## What needs to be done
Look through the records below for the line holding "cases when treatment". Write it out exactly, with each following line through the line holding "answer causal questions.".

/---

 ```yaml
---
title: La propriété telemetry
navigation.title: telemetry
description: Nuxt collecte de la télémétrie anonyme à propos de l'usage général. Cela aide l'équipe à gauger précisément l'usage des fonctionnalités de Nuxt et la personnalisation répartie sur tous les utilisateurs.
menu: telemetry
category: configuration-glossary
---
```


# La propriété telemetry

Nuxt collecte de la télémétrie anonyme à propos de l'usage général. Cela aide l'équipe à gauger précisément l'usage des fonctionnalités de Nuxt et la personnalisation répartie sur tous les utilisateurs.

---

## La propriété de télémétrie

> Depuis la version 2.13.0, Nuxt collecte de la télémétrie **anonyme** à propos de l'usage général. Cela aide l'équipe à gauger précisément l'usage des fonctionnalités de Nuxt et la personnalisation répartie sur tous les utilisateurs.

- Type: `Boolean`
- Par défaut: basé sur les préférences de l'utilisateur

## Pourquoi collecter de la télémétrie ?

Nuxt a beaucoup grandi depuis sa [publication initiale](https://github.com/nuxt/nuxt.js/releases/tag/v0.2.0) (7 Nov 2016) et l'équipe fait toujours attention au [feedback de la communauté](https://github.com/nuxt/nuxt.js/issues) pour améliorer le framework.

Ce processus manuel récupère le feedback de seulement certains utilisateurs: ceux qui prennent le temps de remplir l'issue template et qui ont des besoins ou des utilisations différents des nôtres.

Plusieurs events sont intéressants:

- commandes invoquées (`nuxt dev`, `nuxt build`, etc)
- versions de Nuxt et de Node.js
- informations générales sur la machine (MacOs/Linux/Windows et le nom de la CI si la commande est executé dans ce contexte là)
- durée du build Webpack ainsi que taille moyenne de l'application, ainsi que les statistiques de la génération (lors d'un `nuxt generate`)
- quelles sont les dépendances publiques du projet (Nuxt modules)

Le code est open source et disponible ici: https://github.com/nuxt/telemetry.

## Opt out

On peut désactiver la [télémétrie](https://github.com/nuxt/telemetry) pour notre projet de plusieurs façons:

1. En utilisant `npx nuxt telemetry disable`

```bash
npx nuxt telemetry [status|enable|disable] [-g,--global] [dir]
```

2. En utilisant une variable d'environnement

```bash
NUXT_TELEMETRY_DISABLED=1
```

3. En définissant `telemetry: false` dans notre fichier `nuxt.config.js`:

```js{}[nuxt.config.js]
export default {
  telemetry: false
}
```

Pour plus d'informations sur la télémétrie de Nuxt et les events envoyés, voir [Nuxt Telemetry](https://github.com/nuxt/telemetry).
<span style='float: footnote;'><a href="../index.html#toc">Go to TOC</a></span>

\---
/---

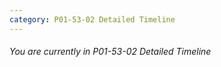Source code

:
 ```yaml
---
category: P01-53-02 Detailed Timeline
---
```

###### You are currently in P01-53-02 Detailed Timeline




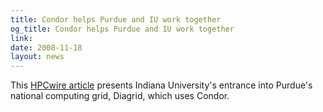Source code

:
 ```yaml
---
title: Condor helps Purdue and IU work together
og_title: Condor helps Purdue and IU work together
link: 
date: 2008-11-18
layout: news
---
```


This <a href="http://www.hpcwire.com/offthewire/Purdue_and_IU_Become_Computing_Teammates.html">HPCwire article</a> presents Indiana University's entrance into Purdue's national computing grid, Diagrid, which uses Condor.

\---
/---

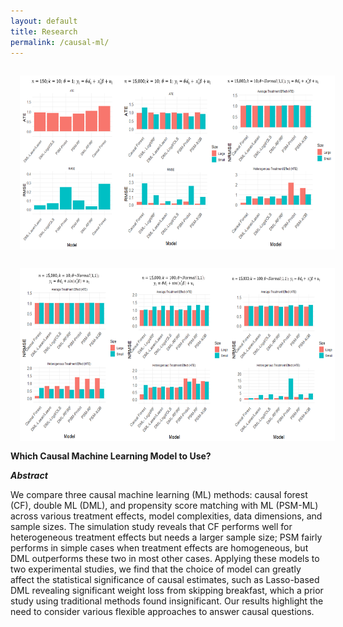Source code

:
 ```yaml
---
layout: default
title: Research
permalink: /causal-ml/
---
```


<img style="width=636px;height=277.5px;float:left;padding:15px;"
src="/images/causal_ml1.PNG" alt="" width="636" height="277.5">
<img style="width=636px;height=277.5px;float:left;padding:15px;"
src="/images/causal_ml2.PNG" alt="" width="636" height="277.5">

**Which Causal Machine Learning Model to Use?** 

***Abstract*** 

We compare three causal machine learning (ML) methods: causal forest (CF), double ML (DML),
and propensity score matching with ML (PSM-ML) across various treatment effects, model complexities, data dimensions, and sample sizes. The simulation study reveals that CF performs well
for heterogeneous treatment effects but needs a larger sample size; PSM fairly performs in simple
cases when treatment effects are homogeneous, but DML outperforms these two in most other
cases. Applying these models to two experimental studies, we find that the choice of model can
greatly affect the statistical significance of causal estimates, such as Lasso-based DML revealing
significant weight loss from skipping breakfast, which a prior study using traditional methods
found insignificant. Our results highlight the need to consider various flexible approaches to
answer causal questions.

\---

## Finished task
cases when treatment effects are homogeneous, but DML outperforms these two in most other
cases. Applying these models to two experimental studies, we find that the choice of model can
greatly affect the statistical significance of causal estimates, such as Lasso-based DML revealing
significant weight loss from skipping breakfast, which a prior study using traditional methods
found insignificant. Our results highlight the need to consider various flexible approaches to
answer causal questions.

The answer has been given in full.